◆ TO DO
Below are some records. Copy every line in them that holds "never".

[Start of Attachment]

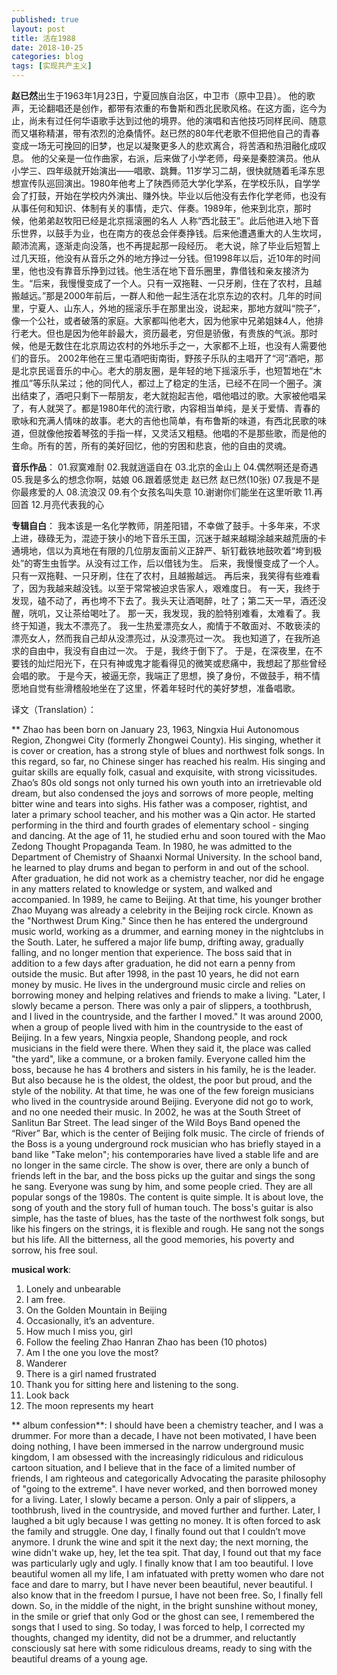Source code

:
 ```yaml
---
published: true
layout: post
title: 活在1988
date: 2018-10-25
categories: blog
tags: [实现共产主义]
---
```


**赵已然**出生于1963年1月23日，宁夏回族自治区，中卫市（原中卫县）。
他的歌声，无论翻唱还是创作，都带有浓重的布鲁斯和西北民歌风格。在这方面，迄今为止，尚未有过任何华语歌手达到过他的境界。他的演唱和吉他技巧同样民间、随意而又堪称精湛，带有浓烈的沧桑情怀。赵已然的80年代老歌不但把他自己的青春变成一场无可挽回的旧梦，也足以凝聚更多人的悲欢离合，将苦酒和热泪融化成叹息。
他的父亲是一位作曲家，右派，后来做了小学老师，母亲是秦腔演员。他从小学三、四年级就开始演出——唱歌、跳舞。11岁学习二胡，很快就随着毛泽东思想宣传队巡回演出。1980年他考上了陕西师范大学化学系，在学校乐队，自学学会了打鼓，开始在学校内外演出、赚外快。毕业以后他没有去作化学老师，也没有从事任何和知识、体制有关的事情，走穴、伴奏。1989年，他来到北京，那时候，他弟弟赵牧阳已经是北京摇滚圈的名人
人称“西北鼓王”。此后他进入地下音乐世界，以鼓手为业，也在南方的夜总会伴奏挣钱。后来他遭遇重大的人生坎坷，颠沛流离，逐渐走向没落，也不再提起那一段经历。
老大说，除了毕业后短暂上过几天班，他没有从音乐之外的地方挣过一分钱。但1998年以后，近10年的时间里，他也没有靠音乐挣到过钱。他生活在地下音乐圈里，靠借钱和亲友接济为生。“后来，我慢慢变成了一个人。只有一双拖鞋、一只牙刷，住在了农村，且越搬越远。”那是2000年前后，一群人和他一起生活在北京东边的农村。几年的时间里，宁夏人、山东人，外地的摇滚乐手在那里出没，说起来，那地方就叫“院子”，像一个公社，或者破落的家庭。大家都叫他老大，因为他家中兄弟姐妹4人，他排行老大。但也是因为他年龄最大，资历最老，穷但是骄傲，有贵族的气派。那时候，他是无数住在北京周边农村的外地乐手之一，大家都不上班，也没有人需要他们的音乐。
2002年他在三里屯酒吧街南街，野孩子乐队的主唱开了“河”酒吧，那是北京民谣音乐的中心。老大的朋友圈，是年轻的地下摇滚乐手，也短暂地在“木推瓜”等乐队呆过；他的同代人，都过上了稳定的生活，已经不在同一个圈子。演出结束了，酒吧只剩下一帮朋友，老大就抱起吉他，唱他唱过的歌。大家被他唱呆了，有人就哭了。都是1980年代的流行歌，内容相当单纯，是关于爱情、青春的歌咏和充满人情味的故事。老大的吉他也简单，有布鲁斯的味道，有西北民歌的味道，但就像他按着琴弦的手指一样，又灵活又粗糙。他唱的不是那些歌，而是他的生命。所有的苦，所有的美好回忆，他的穷困和悲哀，他的自由的灵魂。

**音乐作品**：
01.寂寞难耐
02.我就逍遥自在
03.北京的金山上
04.偶然啊还是奇遇
05.我是多么的想念你啊，姑娘
06.跟着感觉走
赵已然
赵已然(10张)
07.我是不是你最疼爱的人
08.流浪汉
09.有个女孩名叫失意
10.谢谢你们能坐在这里听歌
11.再回首
12.月亮代表我的心

**专辑自白**：
我本该是一名化学教师，阴差阳错，不幸做了鼓手。十多年来，不求上进，碌碌无为，混迹于狭小的地下音乐王国，沉迷于越来越糊涂越来越荒唐的卡通境地，信以为真地在有限的几位朋友面前义正辞严、斩钉截铁地鼓吹着“垮到极处”的寄生虫哲学。从没有过工作，后以借钱为生。
后来，我慢慢变成了一个人。只有一双拖鞋、一只牙刷，住在了农村，且越搬越远。
再后来，我笑得有些难看了，因为我越来越没钱。以至于常常被迫求告家人，艰难度日。
有一天，我终于发现，磕不动了，再也垮不下去了。我头天让酒喝醉，吐了；第二天一早，酒还没醒，咣叽，又让茶给喝吐了。
那一天，我发现，我的脸特别难看，太难看了。我终于知道，我太不漂亮了。
我一生热爱漂亮女人，痴情于不敢面对、不敢亵渎的漂亮女人，然而我自己却从没漂亮过，从没漂亮过一次。
我也知道了，在我所追求的自由中，我没有自由过一次。
于是，我终于倒下了。
于是，在深夜里，在不要钱的灿烂阳光下，在只有神或鬼才能看得见的微笑或悲痛中，我想起了那些曾经会唱的歌。
于是今天，被逼无奈，我端正了思想，换了身份，不做鼓手，稍不情愿地自觉有些滑稽般地坐在了这里，怀着年轻时代的美好梦想，准备唱歌。

译文（Translation）：

** Zhao has been born on January 23, 1963, Ningxia Hui Autonomous Region, Zhongwei City (formerly Zhongwei County).
His singing, whether it is cover or creation, has a strong style of blues and northwest folk songs. In this regard, so far, no Chinese singer has reached his realm. His singing and guitar skills are equally folk, casual and exquisite, with strong vicissitudes. Zhao’s 80s old songs not only turned his own youth into an irretrievable old dream, but also condensed the joys and sorrows of more people, melting bitter wine and tears into sighs.
His father was a composer, rightist, and later a primary school teacher, and his mother was a Qin actor. He started performing in the third and fourth grades of elementary school - singing and dancing. At the age of 11, he studied erhu and soon toured with the Mao Zedong Thought Propaganda Team. In 1980, he was admitted to the Department of Chemistry of Shaanxi Normal University. In the school band, he learned to play drums and began to perform in and out of the school. After graduation, he did not work as a chemistry teacher, nor did he engage in any matters related to knowledge or system, and walked and accompanied. In 1989, he came to Beijing. At that time, his younger brother Zhao Muyang was already a celebrity in the Beijing rock circle.
Known as the "Northwest Drum King." Since then he has entered the underground music world, working as a drummer, and earning money in the nightclubs in the South. Later, he suffered a major life bump, drifting away, gradually falling, and no longer mention that experience.
The boss said that in addition to a few days after graduation, he did not earn a penny from outside the music. But after 1998, in the past 10 years, he did not earn money by music. He lives in the underground music circle and relies on borrowing money and helping relatives and friends to make a living. "Later, I slowly became a person. There was only a pair of slippers, a toothbrush, and I lived in the countryside, and the farther I moved." It was around 2000, when a group of people lived with him in the countryside to the east of Beijing. In a few years, Ningxia people, Shandong people, and rock musicians in the field were there. When they said it, the place was called "the yard", like a commune, or a broken family. Everyone called him the boss, because he has 4 brothers and sisters in his family, he is the leader. But also because he is the oldest, the oldest, the poor but proud, and the style of the nobility. At that time, he was one of the few foreign musicians who lived in the countryside around Beijing. Everyone did not go to work, and no one needed their music.
In 2002, he was at the South Street of Sanlitun Bar Street. The lead singer of the Wild Boys Band opened the “River” Bar, which is the center of Beijing folk music. The circle of friends of the Boss is a young underground rock musician who has briefly stayed in a band like "Take melon"; his contemporaries have lived a stable life and are no longer in the same circle. The show is over, there are only a bunch of friends left in the bar, and the boss picks up the guitar and sings the song he sang. Everyone was sung by him, and some people cried. They are all popular songs of the 1980s. The content is quite simple. It is about love, the song of youth and the story full of human touch. The boss's guitar is also simple, has the taste of blues, has the taste of the northwest folk songs, but like his fingers on the strings, it is flexible and rough. He sang not the songs but his life. All the bitterness, all the good memories, his poverty and sorrow, his free soul.

**musical work**:
01. Lonely and unbearable
02. I am free.
03. On the Golden Mountain in Beijing
04. Occasionally, it’s an adventure.
05. How much I miss you, girl
06. Follow the feeling
Zhao Hanran
Zhao has been (10 photos)
07. Am I the one you love the most?
08. Wanderer
09. There is a girl named frustrated
10. Thank you for sitting here and listening to the song.
11. Look back
12. The moon represents my heart

** album confession**:
I should have been a chemistry teacher, and I was a drummer. For more than a decade, I have not been motivated, I have been doing nothing, I have been immersed in the narrow underground music kingdom, I am obsessed with the increasingly ridiculous and ridiculous cartoon situation, and I believe that in the face of a limited number of friends, I am righteous and categorically Advocating the parasite philosophy of "going to the extreme". I have never worked, and then borrowed money for a living.
Later, I slowly became a person. Only a pair of slippers, a toothbrush, lived in the countryside, and moved further and further.
Later, I laughed a bit ugly because I was getting no money. It is often forced to ask the family and struggle.
One day, I finally found out that I couldn’t move anymore. I drunk the wine and spit it the next day; the next morning, the wine didn't wake up, hey, let the tea spit.
That day, I found out that my face was particularly ugly and ugly. I finally know that I am too beautiful.
I love beautiful women all my life, I am infatuated with pretty women who dare not face and dare to marry, but I have never been beautiful, never beautiful.
I also know that in the freedom I pursue, I have not been free.
So, I finally fell down.
So, in the middle of the night, in the bright sunshine without money, in the smile or grief that only God or the ghost can see, I remembered the songs that I used to sing.
So today, I was forced to help, I corrected my thoughts, changed my identity, did not be a drummer, and reluctantly consciously sat here with some ridiculous dreams, ready to sing with the beautiful dreams of a young age.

[End of Attachment]

◆ OUTPUT
I should have been a chemistry teacher, and I was a drummer. For more than a decade, I have not been motivated, I have been doing nothing, I have been immersed in the narrow underground music kingdom, I am obsessed with the increasingly ridiculous and ridiculous cartoon situation, and I believe that in the face of a limited number of friends, I am righteous and categorically Advocating the parasite philosophy of "going to the extreme". I have never worked, and then borrowed money for a living.
I love beautiful women all my life, I am infatuated with pretty women who dare not face and dare to marry, but I have never been beautiful, never beautiful.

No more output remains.